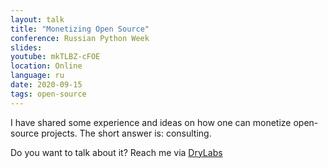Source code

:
 ```yaml
---
layout: talk
title: "Monetizing Open Source"
conference: Russian Python Week
slides:
youtube: mkTLBZ-cFOE
location: Online
language: ru
date: 2020-09-15
tags: open-source
---
```


I have shared some experience and ideas on how one can monetize open-source projects.
The short answer is: consulting.

Do you want to talk about it? Reach me via [DryLabs](https://drylabs.io)
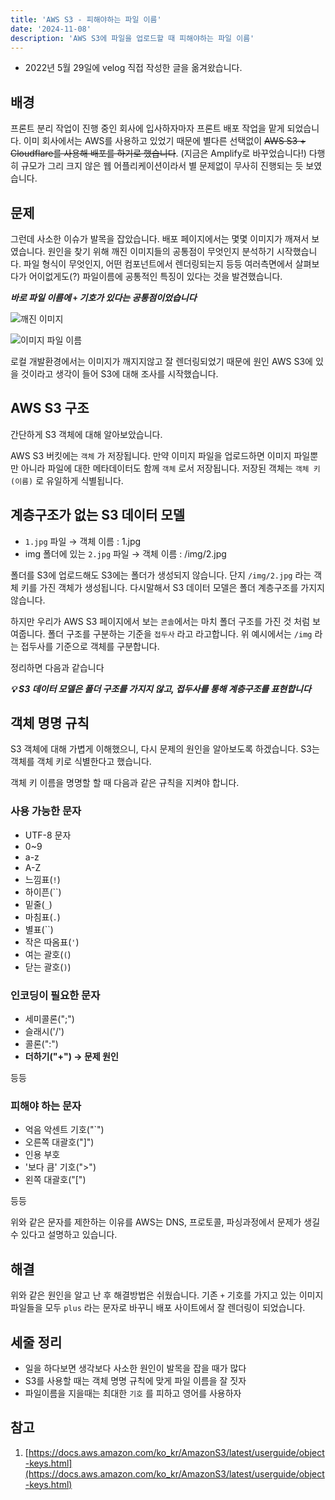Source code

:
 ```yaml
---
title: 'AWS S3 - 피해야하는 파일 이름'
date: '2024-11-08'
description: 'AWS S3에 파일을 업로드할 때 피해야하는 파일 이름'
---
```

- 2022년 5월 29일에 velog 직접 작성한 글을 옮겨왔습니다.

## 배경

프론트 분리 작업이 진행 중인 회사에 입사하자마자 프론트 배포 작업을 맡게 되었습니다. 이미 회사에서는 AWS를 사용하고 있었기 때문에 별다른 선택없이 ~~AWS S3 + Cloudflare를 사용해 배포를 하기로 했습니다~~. (지금은 Amplify로 바꾸었습니다!) 다행히 규모가 그리 크지 않은 웹 어플리케이션이라서 별 문제없이 무사히 진행되는 듯 보였습니다. 

## 문제

그런데 사소한 이슈가 발목을 잡았습니다. 배포 페이지에서는 몇몇 이미지가 깨져서 보였습니다. 원인을 찾기 위해 깨진 이미지들의 공통점이 무엇인지 분석하기 시작했습니다. 파일 형식이 무엇인지, 어떤 컴포넌트에서 렌더링되는지 등등 여러측면에서 살펴보다가 어이없게도(?) 파일이름에 공통적인 특징이 있다는 것을 발견했습니다. 

_**바로 파일 이름에 `+` 기호가 있다는 공통점이었습니다**_

![깨진 이미지](https://velog.velcdn.com/images/sa02045/post/2ce03d42-3f95-46da-85fd-87bd56073866/image.png)

![이미지 파일 이름](https://velog.velcdn.com/images/sa02045/post/cb262610-f6c3-4375-bad7-c36f52311d42/image.png)



로컬 개발환경에서는 이미지가 깨지지않고 잘 렌더링되었기 때문에 원인 AWS S3에 있을 것이라고 생각이 들어 S3에 대해 조사를 시작했습니다. 


## AWS S3 구조

간단하게 S3 객체에 대해 알아보았습니다.

AWS S3 버킷에는 `객체` 가 저장됩니다. 만약 이미지 파일을 업로드하면 이미지 파일뿐만 아니라 파일에 대한 메타데이터도 함께 `객체` 로서 저장됩니다. 저장된 객체는 `객체 키(이름)` 로 유일하게 식별됩니다. 

## 계층구조가 없는 S3 데이터 모델

- `1.jpg` 파일  → 객체 이름 : 1.jpg
- img 폴더에 있는 `2.jpg` 파일 → 객체 이름 : /img/2.jpg

폴더를 S3에 업로드해도 S3에는 폴더가 생성되지 않습니다. 단지 `/img/2.jpg` 라는 객체 키를 가진 객체가 생성됩니다. 다시말해서 S3 데이터 모델은 폴더 계층구조를 가지지 않습니다.

하지만 우리가 AWS S3 페이지에서 보는 `콘솔`에서는 마치 폴더 구조를 가진 것 처럼 보여줍니다. 폴더 구조를 구분하는 기준을 `접두사` 라고 라고합니다. 위 예시에서는 `/img` 라는 접두사를 기준으로 객체를 구분합니다.

정리하면 다음과 같습니다

_**💡 S3 데이터 모델은 폴더 구조를 가지지 않고, 접두사를 통해 계층구조를 표현합니다**_


## 객체 명명 규칙

S3 객체에 대해 가볍게 이해했으니, 다시 문제의 원인을 알아보도록 하겠습니다. S3는 객체를 객체 키로 식별한다고 했습니다. 

객체 키 이름을 명명할 할 때 다음과 같은 규칙을 지켜야 합니다.

### 사용 가능한 문자

- UTF-8 문자
- 0~9
- a-z
- A-Z
- 느낌표(`!`)
- 하이픈(``)
- 밑줄(`_`)
- 마침표(`.`)
- 별표(``)
- 작은 따옴표(`'`)
- 여는 괄호(`(`)
- 닫는 괄호(`)`)

### 인코딩이 필요한 문자

- 세미콜론(";")
- 슬래시('/')
- 콜론(":")
- **더하기("+") → 문제 원인**

등등

### 피해야 하는 문자

- 억음 악센트 기호("`")
- 오른쪽 대괄호("]")
- 인용 부호
- '보다 큼' 기호(">")
- 왼쪽 대괄호("[")

등등

위와 같은 문자를 제한하는 이유를 AWS는 DNS, 프로토콜, 파싱과정에서 문제가 생길 수 있다고 설명하고 있습니다.

## 해결

위와 같은 원인을 알고 난 후 해결방법은 쉬웠습니다.  기존 `+` 기호를 가지고 있는 이미지 파일들을 모두 `plus` 라는 문자로 바꾸니 배포 사이트에서 잘 렌더링이 되었습니다. 

## 세줄 정리

- 일을 하다보면 생각보다 사소한 원인이 발목을 잡을 때가 많다
- S3를 사용할 때는 객체 명명 규칙에 맞게 파일 이름을 잘 짓자
- 파일이름을 지을때는 최대한 `기호` 를 피하고 영어를 사용하자

## 참고

1. [https://docs.aws.amazon.com/ko_kr/AmazonS3/latest/userguide/object-keys.html](https://docs.aws.amazon.com/ko_kr/AmazonS3/latest/userguide/object-keys.html)
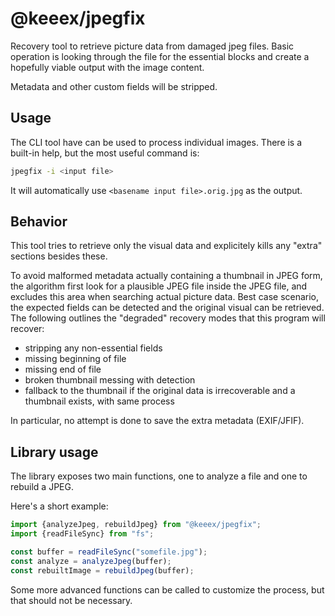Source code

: @keeex/jpegfix
==============

Recovery tool to retrieve picture data from damaged jpeg files.
Basic operation is looking through the file for the essential blocks and create
a hopefully viable output with the image content.

Metadata and other custom fields will be stripped.

Usage
-----
The CLI tool have can be used to process individual images.
There is a built-in help, but the most useful command is:

```bash
jpegfix -i <input file>
```

It will automatically use `<basename input file>.orig.jpg` as the output.

Behavior
--------
This tool tries to retrieve only the visual data and explicitely kills any
"extra" sections besides these.

To avoid malformed metadata actually containing a thumbnail in JPEG form, the
algorithm first look for a plausible JPEG file inside the JPEG file, and
excludes this area when searching actual picture data.
Best case scenario, the expected fields can be detected and the original visual
can be retrieved.
The following outlines the "degraded" recovery modes that this program will
recover:

- stripping any non-essential fields
- missing beginning of file
- missing end of file
- broken thumbnail messing with detection
- fallback to the thumbnail if the original data is irrecoverable and a
  thumbnail exists, with same process

In particular, no attempt is done to save the extra metadata (EXIF/JFIF).

Library usage
-------------

The library exposes two main functions, one to analyze a file and one to rebuild
a JPEG.

Here's a short example:

```JavaScript
import {analyzeJpeg, rebuildJpeg} from "@keeex/jpegfix";
import {readFileSync} from "fs";

const buffer = readFileSync("somefile.jpg");
const analyze = analyzeJpeg(buffer);
const rebuiltImage = rebuildJpeg(buffer);
```

Some more advanced functions can be called to customize the process, but that
should not be necessary.
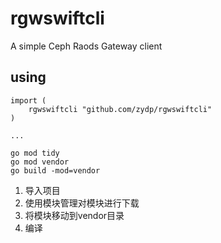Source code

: # rgwswiftcli
A simple Ceph Raods Gateway client


## using 

```
import (
    rgwswiftcli "github.com/zydp/rgwswiftcli"
) 

...

go mod tidy 
go mod vendor
go build -mod=vendor
```

1. 导入项目
2. 使用模块管理对模块进行下载
3. 将模块移动到vendor目录
4. 编译

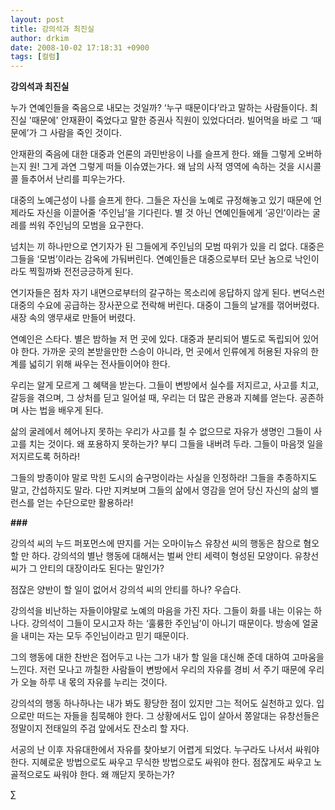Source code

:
 ```yaml
---
layout: post
title: 강의석과 최진실
author: drkim
date: 2008-10-02 17:18:31 +0900
tags: [컬럼]
---
```

**강의석과 최진실**

누가 연예인들을 죽음으로 내모는 것일까? ‘누구 때문이다’라고 말하는 사람들이다. 최진실 '때문에' 안재환이 죽었다고 말한 증권사 직원이 있었다더라. 빌어먹을 바로 그 ‘때문에’가 그 사람을 죽인 것이다. 

안재환의 죽음에 대한 대중과 언론의 과민반응이 나를 슬프게 한다. 왜들 그렇게 오버하는지 원! 그게 과연 그렇게 떠들 이슈였는가다. 왜 남의 사적 영역에 속하는 것을 시시콜콜 들추어서 난리를 피우는가다. 

대중의 노예근성이 나를 슬프게 한다. 그들은 자신을 노예로 규정해놓고 있기 때문에 언제라도 자신을 이끌어줄 ‘주인님’을 기다린다. 별 것 아닌 연예인들에게 ‘공인’이라는 굴레를 씌워 주인님의 모범을 요구한다. 

넘치는 끼 하나만으로 연기자가 된 그들에게 주인님의 모범 따위가 있을 리 없다. 대중은 그들을 ‘모범’이라는 감옥에 가둬버린다. 연예인들은 대중으로부터 모난 놈으로 낙인이라도 찍힐까봐 전전긍긍하게 된다. 

연기자들은 점차 자기 내면으로부터의 갈구하는 목소리에 응답하지 않게 된다. 변덕스런 대중의 수요에 공급하는 장사꾼으로 전락해 버린다. 대중이 그들의 날개를 꺾어버렸다. 새장 속의 앵무새로 만들어 버렸다. 

연예인은 스타다. 별은 밤하늘 저 먼 곳에 있다. 대중과 분리되어 별도로 독립되어 있어야 한다. 가까운 곳의 본받을만한 스승이 아니라, 먼 곳에서 인류에게 허용된 자유의 한계를 넓히기 위해 싸우는 전사들이어야 한다. 

우리는 알게 모르게 그 혜택을 받는다. 그들이 변방에서 실수를 저지르고, 사고를 치고, 갈등을 겪으며, 그 상처를 딛고 일어설 때, 우리는 더 많은 관용과 지혜를 얻는다. 공존하며 사는 법을 배우게 된다. 

삶의 굴레에서 헤어나지 못하는 우리가 사고를 칠 수 없으므로 자유가 생명인 그들이 사고를 치는 것이다. 왜 포용하지 못하는가? 부디 그들을 내버려 두라. 그들이 마음껏 일을 저지르도록 허하라! 

그들의 방종이야 말로 막힌 도시의 숨구멍이라는 사실을 인정하라! 그들을 추종하지도 말고, 간섭하지도 말라. 다만 지켜보며 그들의 삶에서 영감을 얻어 당신 자신의 삶의 밸런스를 얻는 수단으로만 활용하라!

**###**

강의석 씨의 누드 퍼포먼스에 딴지를 거는 오마이뉴스 유창선 씨의 행동은 참으로 혐오할 만 하다. 강의석의 별난 행동에 대해서는 벌써 안티 세력이 형성된 모양이다. 유창선 씨가 그 안티의 대장이라도 된다는 말인가? 

점잖은 양반이 할 일이 없어서 강의석 씨의 안티를 하나? 우습다.

강의석을 비난하는 자들이야말로 노예의 마음을 가진 자다. 그들이 화를 내는 이유는 하나다. 강의석이 그들이 모시고자 하는 ‘훌륭한 주인님’이 아니기 때문이다. 방송에 얼굴을 내미는 자는 모두 주인님이라고 믿기 때문이다. 

그의 행동에 대한 찬반은 접어두고 나는 그가 내가 할 일을 대신해 준데 대하여 고마움을 느낀다. 저런 모나고 까칠한 사람들이 변방에서 우리의 자유를 경비 서 주기 때문에 우리가 오늘 하루 내 몫의 자유를 누리는 것이다. 

강의석의 행동 하나하나는 내가 봐도 황당한 점이 있지만 그는 적어도 실천하고 있다. 입으로만 떠드는 자들을 침묵해야 한다. 그 상황에서도 입이 살아서 쫑알대는 유창선들은 정말이지 전태일의 주검 앞에서도 잔소리 할 자다. 

서공의 난 이후 자유대한에서 자유를 찾아보기 어렵게 되었다. 누구라도 나서서 싸워야 한다. 지혜로운 방법으로도 싸우고 무식한 방법으로도 싸워야 한다. 점잖게도 싸우고 노골적으로도 싸워야 한다. 왜 깨닫지 못하는가?





∑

**What the task requires:** In the listing above, find the line with "should not be necessary." and the line with "연예인은 스타다. 별은". Copy exactly those two and every line between, without the pictures.

**Completed exercise:**
should not be necessary.
Source code

: # rgwswiftcli
A simple Ceph Raods Gateway client


## using 

```
import (
    rgwswiftcli "github.com/zydp/rgwswiftcli"
) 

...

go mod tidy 
go mod vendor
go build -mod=vendor
```

1. 导入项目
2. 使用模块管理对模块进行下载
3. 将模块移动到vendor目录
4. 编译

Source code

:
 ```yaml
---
layout: post
title: 강의석과 최진실
author: drkim
date: 2008-10-02 17:18:31 +0900
tags: [컬럼]
---
```

**강의석과 최진실**

누가 연예인들을 죽음으로 내모는 것일까? ‘누구 때문이다’라고 말하는 사람들이다. 최진실 '때문에' 안재환이 죽었다고 말한 증권사 직원이 있었다더라. 빌어먹을 바로 그 ‘때문에’가 그 사람을 죽인 것이다. 

안재환의 죽음에 대한 대중과 언론의 과민반응이 나를 슬프게 한다. 왜들 그렇게 오버하는지 원! 그게 과연 그렇게 떠들 이슈였는가다. 왜 남의 사적 영역에 속하는 것을 시시콜콜 들추어서 난리를 피우는가다. 

대중의 노예근성이 나를 슬프게 한다. 그들은 자신을 노예로 규정해놓고 있기 때문에 언제라도 자신을 이끌어줄 ‘주인님’을 기다린다. 별 것 아닌 연예인들에게 ‘공인’이라는 굴레를 씌워 주인님의 모범을 요구한다. 

넘치는 끼 하나만으로 연기자가 된 그들에게 주인님의 모범 따위가 있을 리 없다. 대중은 그들을 ‘모범’이라는 감옥에 가둬버린다. 연예인들은 대중으로부터 모난 놈으로 낙인이라도 찍힐까봐 전전긍긍하게 된다. 

연기자들은 점차 자기 내면으로부터의 갈구하는 목소리에 응답하지 않게 된다. 변덕스런 대중의 수요에 공급하는 장사꾼으로 전락해 버린다. 대중이 그들의 날개를 꺾어버렸다. 새장 속의 앵무새로 만들어 버렸다. 

연예인은 스타다. 별은 밤하늘 저 먼 곳에 있다. 대중과 분리되어 별도로 독립되어 있어야 한다. 가까운 곳의 본받을만한 스승이 아니라, 먼 곳에서 인류에게 허용된 자유의 한계를 넓히기 위해 싸우는 전사들이어야 한다. 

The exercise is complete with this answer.